Die menschengemachte Erderhitzung schreitet mit 0,26 Grad Celsius pro Jahrzehnt voran – der höchsten Rate seit Beginn der Aufzeichnungen, so die Studie eines internationalen Teams von über 50 führenden Forschenden. Die globalen Oberflächentemperaturen 2023 lagen um 1,43 Grad über dem vorindustriellen Niveau, wovon 1,3 Grad aus menschlichen Aktivitäten resultieren. Die von der Universität Leeds geleitete Forschungsinitiative zu Indikatoren der Klimakrise wird unterstützt vom Berliner Klimaforschungsinstitut MCC (Mercator Research Institute on Global Commons and Climate Change).
Laut dem Bericht wird die hohe Rate der Erhitzung getrieben durch anhaltend hohe Treibhausgasemissionen von jährlich 53 Milliarden Tonnen CO₂-Äquivalenten. Auf der anderen Seite verringert sich die in einem gewissen Maß zu beobachtende vom Menschen verursachte Abkühlung durch Partikel in der Atmosphäre, infolge von Verbesserungen der Luftqualität. Die hohen Treibhausgasemissionen wirken auch auf die Energiebilanz der Erde: Ozeanbojen und Satelliten verfolgen einen nie dagewesenen Wärmestrom in die Ozeane, Eiskappen, Böden und die Atmosphäre.
Wärmestrom ist 50 Prozent stärker als im langjährigen Durchschnitt
„Die Analyse erscheint zur Bonner Vorkonferenz für den Weltklimagipfel COP29 in Aserbaidschan“, erklärt Jan Minx, Leiter der MCC-Arbeitsgruppe Angewandte Nachhaltigkeitsforschung und ein Co-Autor der Studie.

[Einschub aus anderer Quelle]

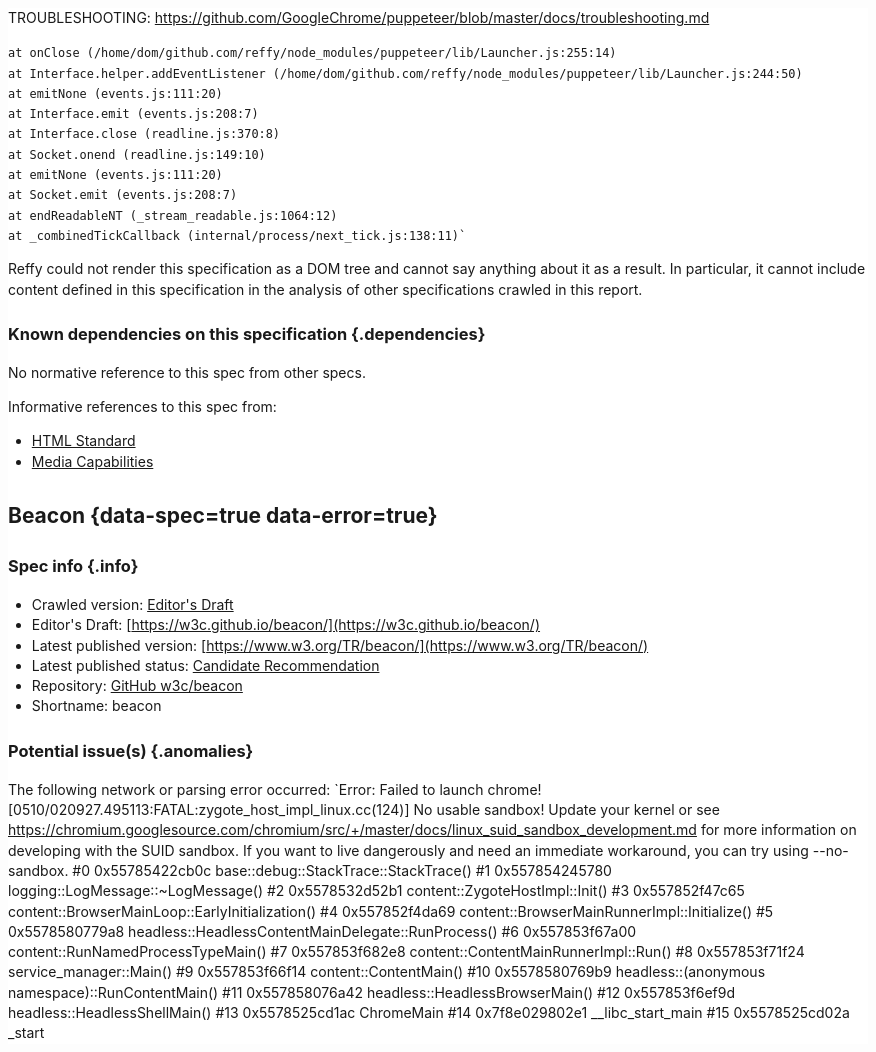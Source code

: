 
TROUBLESHOOTING: https://github.com/GoogleChrome/puppeteer/blob/master/docs/troubleshooting.md

    at onClose (/home/dom/github.com/reffy/node_modules/puppeteer/lib/Launcher.js:255:14)
    at Interface.helper.addEventListener (/home/dom/github.com/reffy/node_modules/puppeteer/lib/Launcher.js:244:50)
    at emitNone (events.js:111:20)
    at Interface.emit (events.js:208:7)
    at Interface.close (readline.js:370:8)
    at Socket.onend (readline.js:149:10)
    at emitNone (events.js:111:20)
    at Socket.emit (events.js:208:7)
    at endReadableNT (_stream_readable.js:1064:12)
    at _combinedTickCallback (internal/process/next_tick.js:138:11)`

Reffy could not render this specification as a DOM tree and cannot say anything about it as a result. In particular, it cannot include content defined in this specification in the analysis of other specifications crawled in this report.

### Known dependencies on this specification {.dependencies}

No normative reference to this spec from other specs.

Informative references to this spec from:

- [HTML Standard](https://html.spec.whatwg.org/)
- [Media Capabilities](https://wicg.github.io/media-capabilities/)


## Beacon {data-spec=true data-error=true}

### Spec info {.info}

- Crawled version: [Editor's Draft](https://w3c.github.io/beacon/)
- Editor's Draft: [https://w3c.github.io/beacon/](https://w3c.github.io/beacon/)
- Latest published version: [https://www.w3.org/TR/beacon/](https://www.w3.org/TR/beacon/)
- Latest published status: [Candidate Recommendation](https://www.w3.org/TR/2017/CR-beacon-20170413/)
- Repository: [GitHub w3c/beacon](https://github.com/w3c/beacon)
- Shortname: beacon

### Potential issue(s) {.anomalies}

The following network or parsing error occurred:
`Error: Failed to launch chrome!
[0510/020927.495113:FATAL:zygote_host_impl_linux.cc(124)] No usable sandbox! Update your kernel or see https://chromium.googlesource.com/chromium/src/+/master/docs/linux_suid_sandbox_development.md for more information on developing with the SUID sandbox. If you want to live dangerously and need an immediate workaround, you can try using --no-sandbox.
#0 0x55785422cb0c base::debug::StackTrace::StackTrace()
#1 0x557854245780 logging::LogMessage::~LogMessage()
#2 0x5578532d52b1 content::ZygoteHostImpl::Init()
#3 0x557852f47c65 content::BrowserMainLoop::EarlyInitialization()
#4 0x557852f4da69 content::BrowserMainRunnerImpl::Initialize()
#5 0x5578580779a8 headless::HeadlessContentMainDelegate::RunProcess()
#6 0x557853f67a00 content::RunNamedProcessTypeMain()
#7 0x557853f682e8 content::ContentMainRunnerImpl::Run()
#8 0x557853f71f24 service_manager::Main()
#9 0x557853f66f14 content::ContentMain()
#10 0x5578580769b9 headless::(anonymous namespace)::RunContentMain()
#11 0x557858076a42 headless::HeadlessBrowserMain()
#12 0x557853f6ef9d headless::HeadlessShellMain()
#13 0x5578525cd1ac ChromeMain
#14 0x7f8e029802e1 __libc_start_main
#15 0x5578525cd02a _start
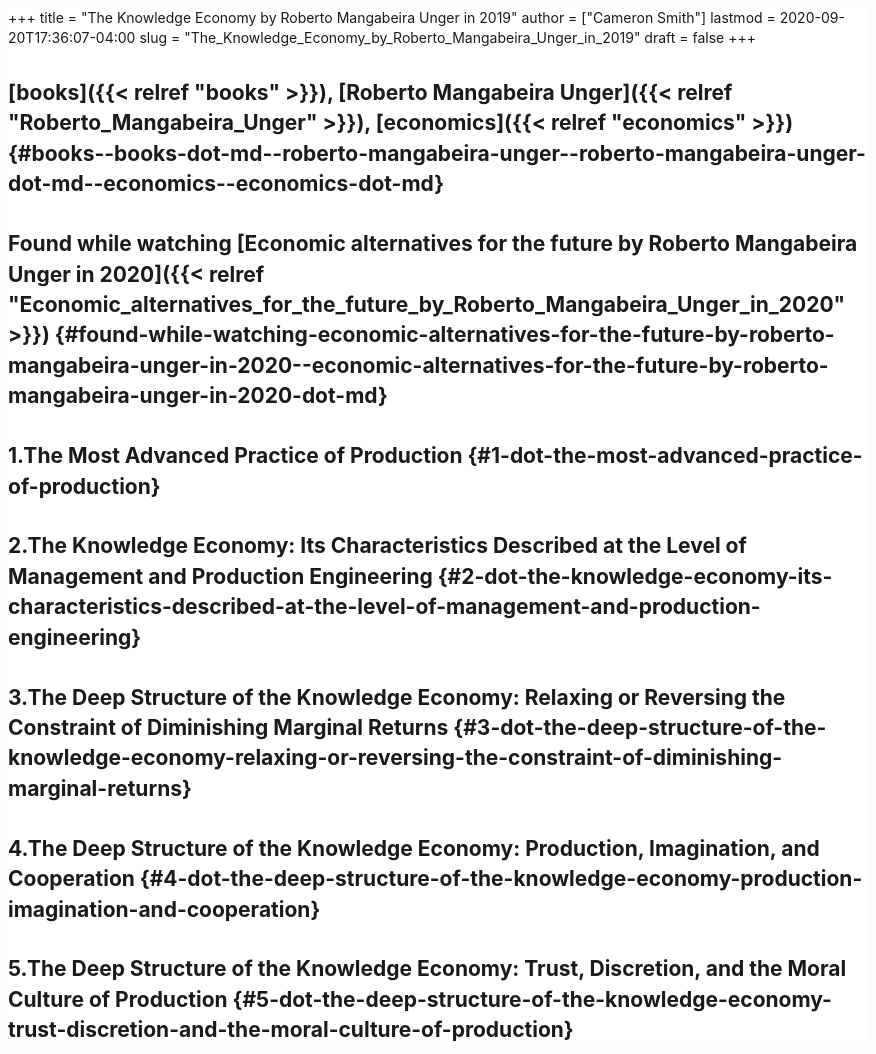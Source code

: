 +++
title = "The Knowledge Economy by Roberto Mangabeira Unger in 2019"
author = ["Cameron Smith"]
lastmod = 2020-09-20T17:36:07-04:00
slug = "The_Knowledge_Economy_by_Roberto_Mangabeira_Unger_in_2019"
draft = false
+++

## [books]({{< relref "books" >}}), [Roberto Mangabeira Unger]({{< relref "Roberto_Mangabeira_Unger" >}}), [economics]({{< relref "economics" >}}) {#books--books-dot-md--roberto-mangabeira-unger--roberto-mangabeira-unger-dot-md--economics--economics-dot-md}


## Found while watching [Economic alternatives for the future by Roberto Mangabeira Unger in 2020]({{< relref "Economic_alternatives_for_the_future_by_Roberto_Mangabeira_Unger_in_2020" >}}) {#found-while-watching-economic-alternatives-for-the-future-by-roberto-mangabeira-unger-in-2020--economic-alternatives-for-the-future-by-roberto-mangabeira-unger-in-2020-dot-md}


## 1.The Most Advanced Practice of Production {#1-dot-the-most-advanced-practice-of-production}


## 2.The Knowledge Economy: Its Characteristics Described at the Level of Management and Production Engineering {#2-dot-the-knowledge-economy-its-characteristics-described-at-the-level-of-management-and-production-engineering}


## 3.The Deep Structure of the Knowledge Economy: Relaxing or Reversing the Constraint of Diminishing Marginal Returns {#3-dot-the-deep-structure-of-the-knowledge-economy-relaxing-or-reversing-the-constraint-of-diminishing-marginal-returns}


## 4.The Deep Structure of the Knowledge Economy: Production, Imagination, and Cooperation {#4-dot-the-deep-structure-of-the-knowledge-economy-production-imagination-and-cooperation}


## 5.The Deep Structure of the Knowledge Economy: Trust, Discretion, and the Moral Culture of Production {#5-dot-the-deep-structure-of-the-knowledge-economy-trust-discretion-and-the-moral-culture-of-production}
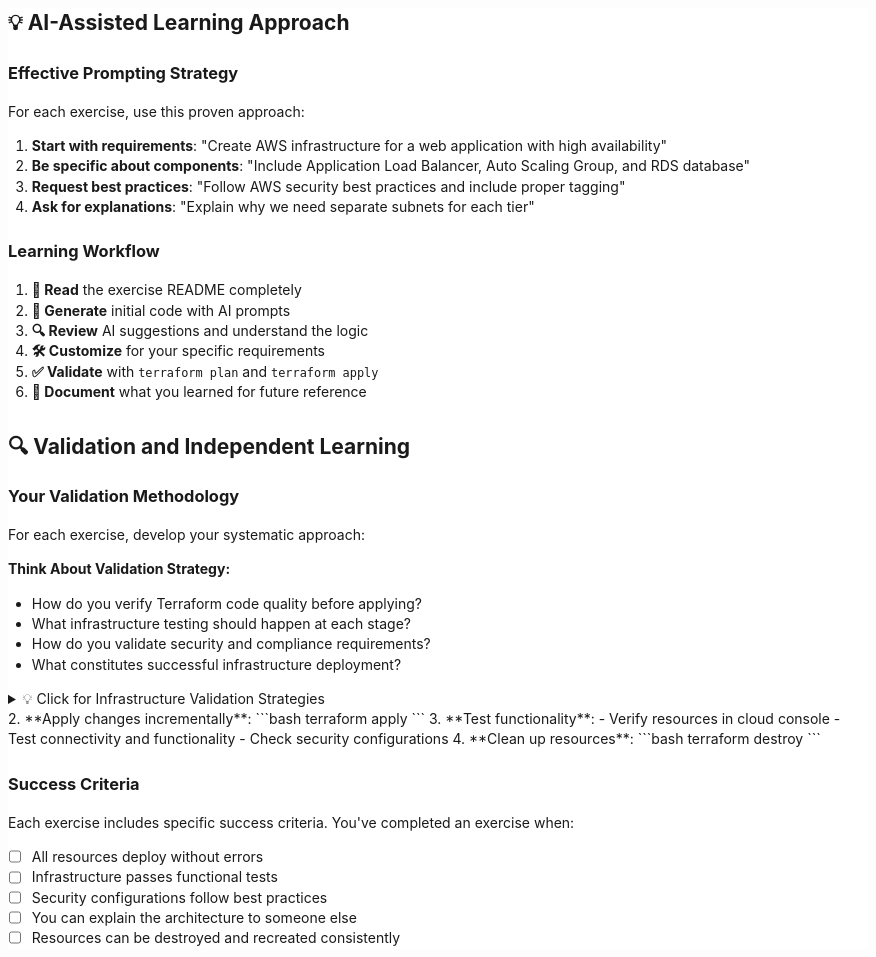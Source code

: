 ## 💡 AI-Assisted Learning Approach

### Effective Prompting Strategy
For each exercise, use this proven approach:

1. **Start with requirements**: "Create AWS infrastructure for a web application with high availability"
2. **Be specific about components**: "Include Application Load Balancer, Auto Scaling Group, and RDS database"
3. **Request best practices**: "Follow AWS security best practices and include proper tagging"
4. **Ask for explanations**: "Explain why we need separate subnets for each tier"

### Learning Workflow
1. **📖 Read** the exercise README completely
2. **🤖 Generate** initial code with AI prompts
3. **🔍 Review** AI suggestions and understand the logic
4. **🛠️ Customize** for your specific requirements
5. **✅ Validate** with `terraform plan` and `terraform apply`
6. **📝 Document** what you learned for future reference

## 🔍 **Validation and Independent Learning**

### **Your Validation Methodology**
For each exercise, develop your systematic approach:

**Think About Validation Strategy:**
- How do you verify Terraform code quality before applying?
- What infrastructure testing should happen at each stage?
- How do you validate security and compliance requirements?
- What constitutes successful infrastructure deployment?

<details><summary>💡 Click for Infrastructure Validation Strategies</summary></details>
2. **Apply changes incrementally**:
   ```bash
   terraform apply
   ```
3. **Test functionality**:
   - Verify resources in cloud console
   - Test connectivity and functionality
   - Check security configurations
4. **Clean up resources**:
   ```bash
   terraform destroy
   ```

### Success Criteria
Each exercise includes specific success criteria. You've completed an exercise when:
- [ ] All resources deploy without errors
- [ ] Infrastructure passes functional tests
- [ ] Security configurations follow best practices
- [ ] You can explain the architecture to someone else
- [ ] Resources can be destroyed and recreated consistently
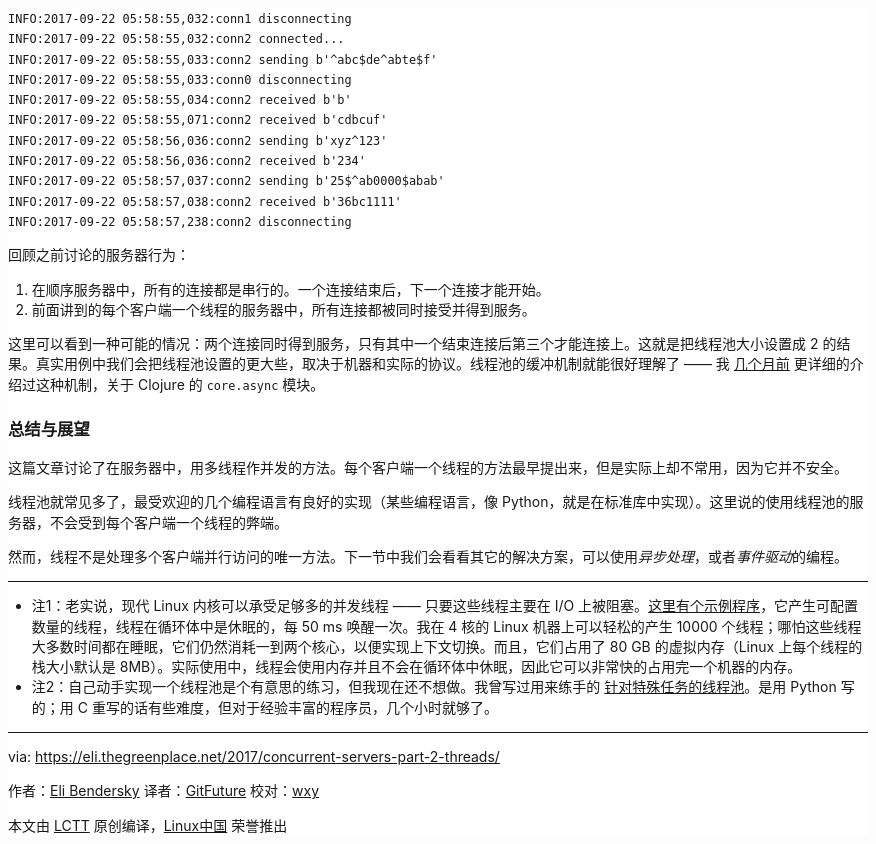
 ```
INFO:2017-09-22 05:58:55,032:conn1 disconnecting
INFO:2017-09-22 05:58:55,032:conn2 connected...
INFO:2017-09-22 05:58:55,033:conn2 sending b'^abc$de^abte$f'
INFO:2017-09-22 05:58:55,033:conn0 disconnecting
INFO:2017-09-22 05:58:55,034:conn2 received b'b'
INFO:2017-09-22 05:58:55,071:conn2 received b'cdbcuf'
INFO:2017-09-22 05:58:56,036:conn2 sending b'xyz^123'
INFO:2017-09-22 05:58:56,036:conn2 received b'234'
INFO:2017-09-22 05:58:57,037:conn2 sending b'25$^ab0000$abab'
INFO:2017-09-22 05:58:57,038:conn2 received b'36bc1111'
INFO:2017-09-22 05:58:57,238:conn2 disconnecting

```

回顾之前讨论的服务器行为：


1. 在顺序服务器中，所有的连接都是串行的。一个连接结束后，下一个连接才能开始。
2. 前面讲到的每个客户端一个线程的服务器中，所有连接都被同时接受并得到服务。


这里可以看到一种可能的情况：两个连接同时得到服务，只有其中一个结束连接后第三个才能连接上。这就是把线程池大小设置成 2 的结果。真实用例中我们会把线程池设置的更大些，取决于机器和实际的协议。线程池的缓冲机制就能很好理解了 —— 我 [几个月前](http://eli.thegreenplace.net/2017/clojure-concurrency-and-blocking-with-coreasync/) 更详细的介绍过这种机制，关于 Clojure 的 `core.async` 模块。


### 总结与展望


这篇文章讨论了在服务器中，用多线程作并发的方法。每个客户端一个线程的方法最早提出来，但是实际上却不常用，因为它并不安全。


线程池就常见多了，最受欢迎的几个编程语言有良好的实现（某些编程语言，像 Python，就是在标准库中实现）。这里说的使用线程池的服务器，不会受到每个客户端一个线程的弊端。


然而，线程不是处理多个客户端并行访问的唯一方法。下一节中我们会看看其它的解决方案，可以使用*异步处理*，或者*事件驱动*的编程。




---


* 注1：老实说，现代 Linux 内核可以承受足够多的并发线程 —— 只要这些线程主要在 I/O 上被阻塞。[这里有个示例程序](https://github.com/eliben/code-for-blog/blob/master/2017/async-socket-server/threadspammer.c)，它产生可配置数量的线程，线程在循环体中是休眠的，每 50 ms 唤醒一次。我在 4 核的 Linux 机器上可以轻松的产生 10000 个线程；哪怕这些线程大多数时间都在睡眠，它们仍然消耗一到两个核心，以便实现上下文切换。而且，它们占用了 80 GB 的虚拟内存（Linux 上每个线程的栈大小默认是 8MB）。实际使用中，线程会使用内存并且不会在循环体中休眠，因此它可以非常快的占用完一个机器的内存。
* 注2：自己动手实现一个线程池是个有意思的练习，但我现在还不想做。我曾写过用来练手的 [针对特殊任务的线程池](http://eli.thegreenplace.net/2011/12/27/python-threads-communication-and-stopping)。是用 Python 写的；用 C 重写的话有些难度，但对于经验丰富的程序员，几个小时就够了。




---


via: <https://eli.thegreenplace.net/2017/concurrent-servers-part-2-threads/>


作者：[Eli Bendersky](https://eli.thegreenplace.net/pages/about) 译者：[GitFuture](https://github.com/GitFuture) 校对：[wxy](https://github.com/wxy)


本文由 [LCTT](https://github.com/LCTT/TranslateProject) 原创编译，[Linux中国](https://linux.cn/) 荣誉推出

„Mit diesem zweiten Daten-Update wollen wir die Informationslücke schließen helfen, zumal sich die Klimaindikatoren schnell ändern.“
Maßgebliche Quelle für wissenschaftliche Informationen über den Zustand des Klimas ist der Weltklimarat IPCC der Vereinten Nationen, aber die nächste größere Bewertung wird nicht vor 2027 stattfinden.
Dem neuen Bericht zufolge ist das im Pariser Weltklimaabkommen notierte 1,5-Grad-Limit so gut wie überschritten. Die zentrale Schätzung für das CO₂-Restbudget, dessen Freisetzung die Erderhitzung noch mit 50 Prozent Wahrscheinlichkeit auf 1,5 Grad begrenzt, beträgt für Anfang 2024 etwa 200 Gigatonnen. Das sind 60 Prozent weniger als 2020, als der IPCC es auf rund 500 Gigatonnen bezifferte.
- (Anmerkung: Diese Zahlen sind nicht mit den Ausgangsgrößen der CO₂-Uhr des MCC vergleichbar. Dort ist die jährliche Emissionsrate nur CO₂, bei der Restbudget-Berechnung wird der Beitrag anderer Treibhausgase zur Erderhitzung im Voraus abgezogen, und das Restbudget bezieht sich auf 67 statt 50 Prozent Wahrscheinlichkeit fürs Einhalten des Temperaturlimits).
Piers Forster, Direktor des Priestley Centre for Climate Futures Leeds und Leitautor der Studie, sagt: „Trotz durch Klimaschutz verlangsamten Anstiegs der Treibhausgasemissionen bewegen sich die globalen Temperaturen weiter und schneller denn je in die falsche Richtung. Unsere Analyse zeigt die durch menschliche Aktivitäten erzeugten langfristigen Trends. 2023, als die beobachteten Temperaturrekorde gebrochen wurden, haben natürliche Faktoren vorübergehend etwa 10 Prozent zur langfristigen Erwärmung beigetragen.“
William Lamb, Forscher am MCC und Leitautor des Teils über Emissionen in der Studie, sagt: „Solange wir die Entwaldung und das Verfeuern von Kohle, Öl und Gas nicht drastisch reduzieren, sammeln sich die Treibhausgase weiterhin in der Atmosphäre an und verursachen Klimafolgen.“
Den Indikatorenbericht ergänzt der „Climate Change Tracker“. Diese Open-Data- und Open-Science-Plattform bietet einfachen Zugang zu den wichtigsten Klimaindikatoren.